L’appel des Européens
c omme le Brexit, la victoire de Donald Trump nous a une nouvelle fois surpris. Nous étions majoritairement convaincus qu’une approche raisonnable du débat politique allait prévaloir sur un discours populiste.
Or, les ressorts du Brexit et de la victoire de Donald Trump, comme ceux qui sont en train de miner nos démocraties européennes, sont en grande partie les mêmes : renforcement des inégalités, ascenseur social en panne, peur d’une perte d’identité démultipliée par la peur de l’immigration de masse, négligence de la question sociale, système éducatif et culturel déficient, défiance à l’égard d’élites obsédées par leurs intérêts personnels et d’institutions publiques perçues comme coûteuses et inefficaces.

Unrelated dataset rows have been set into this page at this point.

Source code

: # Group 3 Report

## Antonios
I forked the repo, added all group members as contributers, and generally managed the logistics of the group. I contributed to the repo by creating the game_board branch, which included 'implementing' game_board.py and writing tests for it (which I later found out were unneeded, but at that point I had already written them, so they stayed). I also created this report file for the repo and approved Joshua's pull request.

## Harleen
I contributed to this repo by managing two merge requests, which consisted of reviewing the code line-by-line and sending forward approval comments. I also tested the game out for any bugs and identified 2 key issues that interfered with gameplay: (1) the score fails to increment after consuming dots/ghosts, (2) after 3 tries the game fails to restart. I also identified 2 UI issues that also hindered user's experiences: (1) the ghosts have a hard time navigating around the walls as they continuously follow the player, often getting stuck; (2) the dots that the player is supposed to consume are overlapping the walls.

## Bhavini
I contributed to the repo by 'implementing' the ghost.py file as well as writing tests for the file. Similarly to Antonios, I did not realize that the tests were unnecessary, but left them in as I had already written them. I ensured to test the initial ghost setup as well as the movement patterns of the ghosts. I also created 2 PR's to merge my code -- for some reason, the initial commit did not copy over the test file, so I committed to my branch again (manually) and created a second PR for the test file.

Dans les deux cas, les conséquences pour les Européens et le monde sont majeures. Au risque de désintégration de l’Union européenne entraîné par le Brexit s’ajoutent les risques d’un découplage accru entre les Etats-Unis et l’UE, de la fin du monde de l’après-guerre fondé sur le multilatéralisme et le leadership bienveillant des Etats-Unis. Le président élu a été clair : les Européens doivent prendre en charge politiquement et financièrement leur sécurité. Il ne fait là qu’accélérer une dynamique en oeuvre depuis la chute du mur de Berlin il y a vingt-six ans. Enfin, la victoire de Trump comme le Brexit réjouissent les populistes du Vieux Continent alors que des rendez-vous électoraux ou référendaires majeurs se tiendront dans les mois qui viennent en Autriche, en Italie, aux Pays-Bas, en France ou encore en Allemagne. Partout les partis modérés sont menacés. Il y a donc urgence à agir.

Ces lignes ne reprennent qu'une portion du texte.